Combining random cards from two decks and calculating probability

Question

Suppose you have 2 fair decks, let's call them deck A and deck B. Now take two cards from deck A and add them to the deck B, and shuffle; thus you now have a deck with 54 cards. Now draw 2 cards from deck B, what's the probability that you draw an ace?

EDIT: Let's say you draw exactly 1 ace.

This is kind of an arbitrary question I made up, I don't care so much about the specific answer but about the process. I'm really trying to understand conditional probability and I feel like if I can answer a question like this I'll be on my way.

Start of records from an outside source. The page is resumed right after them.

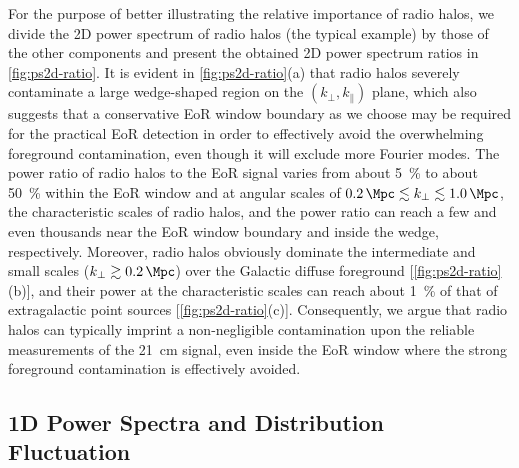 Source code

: \documentclass[modern]{aastex62}
\newcommand{\klos}{\text{$k_{\parallel}$}}
\newcommand{\kperp}{\text{$k_{\bot}$}}
\begin{document}
For the purpose of better illustrating the relative importance of radio
halos, we divide the 2D power spectrum of radio halos (the typical
example) by those of the other components \citep{trott2015} and present
the obtained 2D power spectrum ratios in \autoref{fig:ps2d-ratio}.
It is evident in \autoref{fig:ps2d-ratio}(a) that radio halos severely
contaminate a large wedge-shaped region on the $(\kperp, \klos)$ plane,
which also suggests that a conservative EoR window boundary as we choose
may be required for the practical EoR detection in order to effectively
avoid the overwhelming foreground contamination, even though it will
exclude more Fourier modes.
The power ratio of radio halos to the EoR signal varies from about
\SI{5}{\percent} to about \SI{50}{\percent} within the EoR window and
at angular scales of
$\SI{0.2}{\per\Mpc} \lesssim \kperp \lesssim \SI{1.0}{\per\Mpc}$,
the characteristic scales of radio halos,
and the power ratio can reach a few and even thousands near the EoR
window boundary and inside the wedge, respectively.
Moreover, radio halos obviously dominate the intermediate and small
scales ($\kperp \gtrsim \SI{0.2}{\per\Mpc}$) over the Galactic diffuse
foreground [\autoref{fig:ps2d-ratio}(b)],
and their power at the characteristic scales can reach about
\SI{1}{\percent} of that of extragalactic point sources
[\autoref{fig:ps2d-ratio}(c)].
Consequently, we argue that radio halos can typically imprint a
non-negligible contamination upon the reliable measurements of the
21~cm signal, even inside the EoR window where the strong foreground
contamination is effectively avoided.

\subsection{1D Power Spectra and Distribution Fluctuation}
\label{sec:ps1d}
\end{document}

My guess is that first we calculate the odds that one or both of the cards from deck A were aces. Then you would weigh the possibilities of two aces having been transferred, one ace having been transferred, or no aces having been transfered across drawing from deck B?

Can someone point me in the right direction?

Also as a complete aside, how do you calculate the odds of drawing exactly one ace when drawing two cards from a deck of 52? I've answered the question using complelemntary probability of drawing 2 aces, and no aces and then subtracting that from 1 but is there a "direct" way of doing it? i feel that I understand better when it's not through complements

Answer 1

We transferred $0$, $1$, or $2$ Aces.

The probability $p_0$ that we transferred $0$ is $\frac{\binom{4}{0}\binom{48}{2}}{\binom{52}{2}}$.

The probability $p_1$ that we transferred $1$ is $\frac{\binom{4}{1}\binom{48}{1}}{\binom{52}{2}}$.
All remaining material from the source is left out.